Listed records.
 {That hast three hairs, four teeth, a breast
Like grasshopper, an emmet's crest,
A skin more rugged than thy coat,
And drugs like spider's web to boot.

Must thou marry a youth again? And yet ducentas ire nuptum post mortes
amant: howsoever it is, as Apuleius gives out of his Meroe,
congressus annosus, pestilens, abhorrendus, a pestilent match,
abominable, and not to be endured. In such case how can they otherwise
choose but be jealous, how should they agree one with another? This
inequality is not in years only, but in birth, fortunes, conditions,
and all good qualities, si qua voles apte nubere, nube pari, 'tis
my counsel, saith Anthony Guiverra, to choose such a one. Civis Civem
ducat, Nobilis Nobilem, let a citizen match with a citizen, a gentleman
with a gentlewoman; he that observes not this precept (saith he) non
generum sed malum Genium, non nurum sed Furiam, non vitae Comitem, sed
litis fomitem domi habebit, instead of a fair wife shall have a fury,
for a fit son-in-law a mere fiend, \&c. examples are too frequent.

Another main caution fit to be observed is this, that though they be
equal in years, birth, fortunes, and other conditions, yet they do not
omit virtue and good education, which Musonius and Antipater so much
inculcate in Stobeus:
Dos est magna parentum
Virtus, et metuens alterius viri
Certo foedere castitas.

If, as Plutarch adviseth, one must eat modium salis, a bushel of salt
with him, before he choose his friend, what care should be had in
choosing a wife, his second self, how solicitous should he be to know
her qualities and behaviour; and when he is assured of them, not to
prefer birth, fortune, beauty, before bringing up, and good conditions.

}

Aim of the task. The entries above need to be transcribed with no differences at all.

Response to this exercise.
 {That hast three hairs, four teeth, a breast
Like grasshopper, an emmet's crest,
A skin more rugged than thy coat,
And drugs like spider's web to boot.

Must thou marry a youth again? And yet ducentas ire nuptum post mortes
amant: howsoever it is, as Apuleius gives out of his Meroe,
congressus annosus, pestilens, abhorrendus, a pestilent match,
abominable, and not to be endured. In such case how can they otherwise
choose but be jealous, how should they agree one with another? This
inequality is not in years only, but in birth, fortunes, conditions,
and all good qualities, si qua voles apte nubere, nube pari, 'tis
my counsel, saith Anthony Guiverra, to choose such a one. Civis Civem
ducat, Nobilis Nobilem, let a citizen match with a citizen, a gentleman
with a gentlewoman; he that observes not this precept (saith he) non
generum sed malum Genium, non nurum sed Furiam, non vitae Comitem, sed
litis fomitem domi habebit, instead of a fair wife shall have a fury,
for a fit son-in-law a mere fiend, \&c. examples are too frequent.

Another main caution fit to be observed is this, that though they be
equal in years, birth, fortunes, and other conditions, yet they do not
omit virtue and good education, which Musonius and Antipater so much
inculcate in Stobeus:
Dos est magna parentum
Virtus, et metuens alterius viri
Certo foedere castitas.

If, as Plutarch adviseth, one must eat modium salis, a bushel of salt
with him, before he choose his friend, what care should be had in
choosing a wife, his second self, how solicitous should he be to know
her qualities and behaviour; and when he is assured of them, not to
prefer birth, fortune, beauty, before bringing up, and good conditions.

}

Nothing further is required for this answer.